What you will do: Strip the pictures and reproduce the rest of the listing exactly.
============================================================
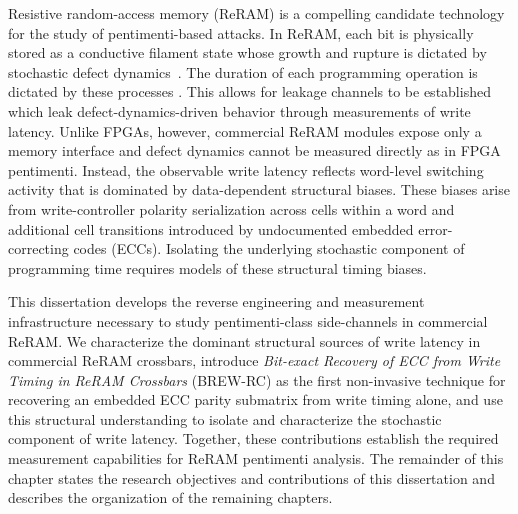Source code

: Resistive random-access memory (ReRAM) is a compelling candidate
technology for the study of pentimenti-based attacks. In ReRAM, each bit
is physically stored as a conductive filament state whose growth and
rupture is dictated by stochastic defect dynamics~\cite{waser2009redox,
	ambrogio2013understanding, Ielmini_2016}. The duration of each
programming operation is dictated by these processes
\cite{jo2009programmable, witzleben2017investigation}. This allows for
leakage channels to be established which leak defect-dynamics-driven
behavior through measurements of write latency. Unlike FPGAs, however,
commercial ReRAM modules expose only a memory interface and defect
dynamics cannot be measured directly as in FPGA pentimenti. Instead, the
observable write latency reflects word-level switching activity that is
dominated by data-dependent structural biases. These biases arise from
write-controller polarity serialization across cells within a word and
additional cell transitions introduced by undocumented embedded
error-correcting codes (ECCs). Isolating the underlying stochastic
component of programming time requires models of these structural timing
biases.

This dissertation develops the reverse engineering and measurement
infrastructure necessary to study pentimenti-class side-channels in
commercial ReRAM. We characterize the dominant structural sources of
write latency in commercial ReRAM crossbars, introduce \emph{Bit-exact
	Recovery of ECC from Write Timing in ReRAM Crossbars} (BREW-RC) as the
first non-invasive technique for recovering an embedded ECC parity
submatrix from write timing alone, and use this structural understanding
to isolate and characterize the stochastic component of write latency.
Together, these contributions establish the required measurement
capabilities for ReRAM pentimenti analysis. The remainder of this
chapter states the research objectives and contributions of this
dissertation and describes the organization of the remaining chapters.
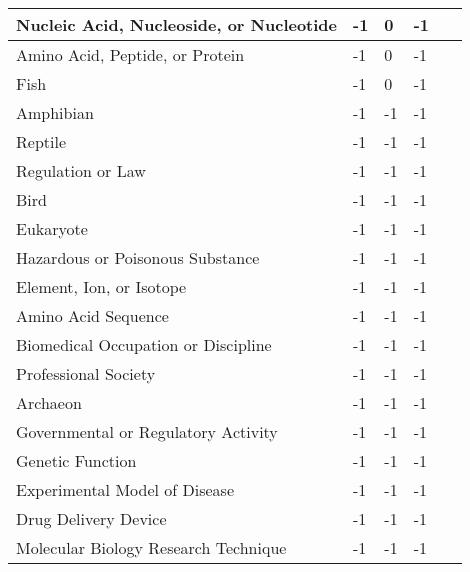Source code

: \documentclass[10.7pt,]{article}
\begin{document}
\begin{longtable}{|l|p{0.3cm}|p{0.3cm}|p{0.3cm}|p{7.9cm}|}
        Nucleic Acid, Nucleoside, or Nucleotide & -1 & 0 & -1 & ~ \\ \hline
        Amino Acid, Peptide, or Protein & -1 & 0 & -1 & ~ \\ \hline
        Fish & -1 & 0 & -1 & ~ \\ \hline
        Amphibian & -1 & -1 & -1 & ~ \\ \hline
        Reptile & -1 & -1 & -1 & ~ \\ \hline
        Regulation or Law & -1 & -1 & -1 & ~ \\ \hline
        Bird & -1 & -1 & -1 & ~ \\ \hline
        Eukaryote & -1 & -1 & -1 & ~ \\ \hline
        Hazardous or Poisonous Substance & -1 & -1 & -1 & ~ \\ \hline
        Element, Ion, or Isotope & -1 & -1 & -1 & ~ \\ \hline
        Amino Acid Sequence & -1 & -1 & -1 & ~ \\ \hline
        Biomedical Occupation or Discipline & -1 & -1 & -1 & ~ \\ \hline
        Professional Society & -1 & -1 & -1 & ~ \\ \hline
        Archaeon & -1 & -1 & -1 & ~ \\ \hline
        Governmental or Regulatory Activity & -1 & -1 & -1 & ~ \\ \hline
        Genetic Function & -1 & -1 & -1 & ~ \\ \hline
        Experimental Model of Disease & -1 & -1 & -1 & ~ \\ \hline
        Drug Delivery Device & -1 & -1 & -1 & ~ \\ \hline
        Molecular Biology Research Technique & -1 & -1 & -1 & ~ \\ \hline
\end{longtable}
\end{document}
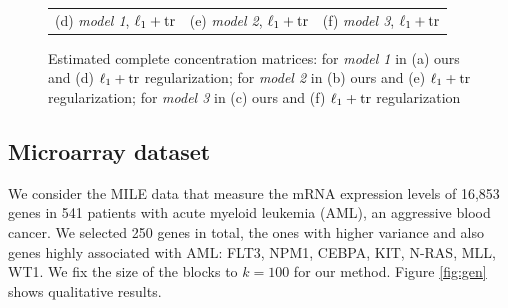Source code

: \begin{figure}
\begin{tabular}{ccc}
   \\    (d)  \textit{model 1}, $\ell_1+\rm tr$ & (e)  \textit{model 2}, $\ell_1+\rm tr$  & (f)  \textit{model 3}, $\ell_1+\rm tr$  \\[6pt]
\end{tabular}
\caption{Estimated complete concentration matrices: for \textit{model 1} in (a) ours and (d) $\ell_1+\rm tr$ regularization; for \textit{model 2} in (b) ours and (e) $\ell_1+\rm tr$ regularization; for \textit{model 3} in (c) ours and (f) $\ell_1+\rm tr$ regularization }
\end{figure}


\subsection{Microarray dataset}

We consider the MILE data \citep{haferlach2010clinical} that measure the mRNA expression levels of 16,853 genes in 541 patients with acute myeloid leukemia (AML), an aggressive blood cancer. We selected 250 genes in total, the ones with higher variance and  also genes highly associated with AML: FLT3, NPM1, CEBPA, KIT, N-RAS, MLL, WT1. We fix the size of the blocks to $k=100$ for our method. Figure \ref{fig:gen} shows qualitative results. 

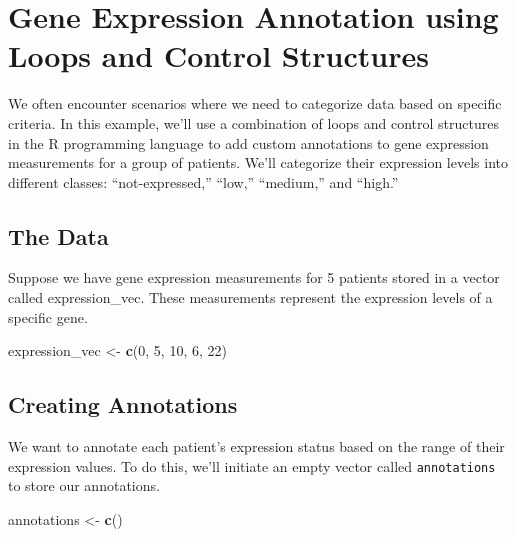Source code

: \documentclass[
]{book}
\newenvironment{Shaded}{\begin{snugshade}}{\end{snugshade}}
\newcommand{\DecValTok}[1]{\textcolor[rgb]{0.00,0.00,0.81}{#1}}
\newcommand{\FunctionTok}[1]{\textcolor[rgb]{0.13,0.29,0.53}{\textbf{#1}}}
\newcommand{\NormalTok}[1]{#1}
\newcommand{\OtherTok}[1]{\textcolor[rgb]{0.56,0.35,0.01}{#1}}
\begin{document}
\hypertarget{gene-expression-annotation-using-loops-and-control-structures}{%
\section{Gene Expression Annotation using Loops and Control Structures}\label{gene-expression-annotation-using-loops-and-control-structures}}

We often encounter scenarios where we need to categorize data based on specific criteria. In this example, we'll use a combination of loops and control structures in the R programming language to add custom annotations to gene expression measurements for a group of patients. We'll categorize their expression levels into different classes: ``not-expressed,'' ``low,'' ``medium,'' and ``high.''

\hypertarget{the-data}{%
\subsection{The Data}\label{the-data}}

Suppose we have gene expression measurements for 5 patients stored in a vector called expression\_vec. These measurements represent the expression levels of a specific gene.

\begin{Shaded}
\begin{Highlighting}[]
\NormalTok{expression\_vec }\OtherTok{\textless{}{-}} \FunctionTok{c}\NormalTok{(}\DecValTok{0}\NormalTok{, }\DecValTok{5}\NormalTok{, }\DecValTok{10}\NormalTok{, }\DecValTok{6}\NormalTok{, }\DecValTok{22}\NormalTok{)}
\end{Highlighting}
\end{Shaded}

\hypertarget{creating-annotations}{%
\subsection{Creating Annotations}\label{creating-annotations}}

We want to annotate each patient's expression status based on the range of their expression values. To do this, we'll initiate an empty vector called \texttt{annotations} to store our annotations.

\begin{Shaded}
\begin{Highlighting}[]
\NormalTok{annotations }\OtherTok{\textless{}{-}} \FunctionTok{c}\NormalTok{()}
\end{Highlighting}
\end{Shaded}
\end{document}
============================================================
Response to this task:
Source code

: Resistive random-access memory (ReRAM) is a compelling candidate
technology for the study of pentimenti-based attacks. In ReRAM, each bit
is physically stored as a conductive filament state whose growth and
rupture is dictated by stochastic defect dynamics~\cite{waser2009redox,
	ambrogio2013understanding, Ielmini_2016}. The duration of each
programming operation is dictated by these processes
\cite{jo2009programmable, witzleben2017investigation}. This allows for
leakage channels to be established which leak defect-dynamics-driven
behavior through measurements of write latency. Unlike FPGAs, however,
commercial ReRAM modules expose only a memory interface and defect
dynamics cannot be measured directly as in FPGA pentimenti. Instead, the
observable write latency reflects word-level switching activity that is
dominated by data-dependent structural biases. These biases arise from
write-controller polarity serialization across cells within a word and
additional cell transitions introduced by undocumented embedded
error-correcting codes (ECCs). Isolating the underlying stochastic
component of programming time requires models of these structural timing
biases.

This dissertation develops the reverse engineering and measurement
infrastructure necessary to study pentimenti-class side-channels in
commercial ReRAM. We characterize the dominant structural sources of
write latency in commercial ReRAM crossbars, introduce \emph{Bit-exact
	Recovery of ECC from Write Timing in ReRAM Crossbars} (BREW-RC) as the
first non-invasive technique for recovering an embedded ECC parity
submatrix from write timing alone, and use this structural understanding
to isolate and characterize the stochastic component of write latency.
Together, these contributions establish the required measurement
capabilities for ReRAM pentimenti analysis. The remainder of this
chapter states the research objectives and contributions of this
dissertation and describes the organization of the remaining chapters.
Source code

: \documentclass[10.7pt,]{article}
\begin{document}
\begin{longtable}{|l|p{0.3cm}|p{0.3cm}|p{0.3cm}|p{7.9cm}|}
        Nucleic Acid, Nucleoside, or Nucleotide & -1 & 0 & -1 & ~ \\ \hline
        Amino Acid, Peptide, or Protein & -1 & 0 & -1 & ~ \\ \hline
        Fish & -1 & 0 & -1 & ~ \\ \hline
        Amphibian & -1 & -1 & -1 & ~ \\ \hline
        Reptile & -1 & -1 & -1 & ~ \\ \hline
        Regulation or Law & -1 & -1 & -1 & ~ \\ \hline
        Bird & -1 & -1 & -1 & ~ \\ \hline
        Eukaryote & -1 & -1 & -1 & ~ \\ \hline
        Hazardous or Poisonous Substance & -1 & -1 & -1 & ~ \\ \hline
        Element, Ion, or Isotope & -1 & -1 & -1 & ~ \\ \hline
        Amino Acid Sequence & -1 & -1 & -1 & ~ \\ \hline
        Biomedical Occupation or Discipline & -1 & -1 & -1 & ~ \\ \hline
        Professional Society & -1 & -1 & -1 & ~ \\ \hline
        Archaeon & -1 & -1 & -1 & ~ \\ \hline
        Governmental or Regulatory Activity & -1 & -1 & -1 & ~ \\ \hline
        Genetic Function & -1 & -1 & -1 & ~ \\ \hline
        Experimental Model of Disease & -1 & -1 & -1 & ~ \\ \hline
        Drug Delivery Device & -1 & -1 & -1 & ~ \\ \hline
        Molecular Biology Research Technique & -1 & -1 & -1 & ~ \\ \hline
\end{longtable}
\end{document}
Source code

: \begin{figure}
\begin{tabular}{ccc}
   \\    (d)  \textit{model 1}, $\ell_1+\rm tr$ & (e)  \textit{model 2}, $\ell_1+\rm tr$  & (f)  \textit{model 3}, $\ell_1+\rm tr$  \\[6pt]
\end{tabular}
\caption{Estimated complete concentration matrices: for \textit{model 1} in (a) ours and (d) $\ell_1+\rm tr$ regularization; for \textit{model 2} in (b) ours and (e) $\ell_1+\rm tr$ regularization; for \textit{model 3} in (c) ours and (f) $\ell_1+\rm tr$ regularization }
\end{figure}


\subsection{Microarray dataset}

We consider the MILE data \citep{haferlach2010clinical} that measure the mRNA expression levels of 16,853 genes in 541 patients with acute myeloid leukemia (AML), an aggressive blood cancer. We selected 250 genes in total, the ones with higher variance and  also genes highly associated with AML: FLT3, NPM1, CEBPA, KIT, N-RAS, MLL, WT1. We fix the size of the blocks to $k=100$ for our method. Figure \ref{fig:gen} shows qualitative results. 

Source code

: \documentclass[
]{book}
\newenvironment{Shaded}{\begin{snugshade}}{\end{snugshade}}
\newcommand{\DecValTok}[1]{\textcolor[rgb]{0.00,0.00,0.81}{#1}}
\newcommand{\FunctionTok}[1]{\textcolor[rgb]{0.13,0.29,0.53}{\textbf{#1}}}
\newcommand{\NormalTok}[1]{#1}
\newcommand{\OtherTok}[1]{\textcolor[rgb]{0.56,0.35,0.01}{#1}}
\begin{document}
\hypertarget{gene-expression-annotation-using-loops-and-control-structures}{%
\section{Gene Expression Annotation using Loops and Control Structures}\label{gene-expression-annotation-using-loops-and-control-structures}}

We often encounter scenarios where we need to categorize data based on specific criteria. In this example, we'll use a combination of loops and control structures in the R programming language to add custom annotations to gene expression measurements for a group of patients. We'll categorize their expression levels into different classes: ``not-expressed,'' ``low,'' ``medium,'' and ``high.''

\hypertarget{the-data}{%
\subsection{The Data}\label{the-data}}

Suppose we have gene expression measurements for 5 patients stored in a vector called expression\_vec. These measurements represent the expression levels of a specific gene.

\begin{Shaded}
\begin{Highlighting}[]
\NormalTok{expression\_vec }\OtherTok{\textless{}{-}} \FunctionTok{c}\NormalTok{(}\DecValTok{0}\NormalTok{, }\DecValTok{5}\NormalTok{, }\DecValTok{10}\NormalTok{, }\DecValTok{6}\NormalTok{, }\DecValTok{22}\NormalTok{)}
\end{Highlighting}
\end{Shaded}

\hypertarget{creating-annotations}{%
\subsection{Creating Annotations}\label{creating-annotations}}

We want to annotate each patient's expression status based on the range of their expression values. To do this, we'll initiate an empty vector called \texttt{annotations} to store our annotations.

\begin{Shaded}
\begin{Highlighting}[]
\NormalTok{annotations }\OtherTok{\textless{}{-}} \FunctionTok{c}\NormalTok{()}
\end{Highlighting}
\end{Shaded}
\end{document}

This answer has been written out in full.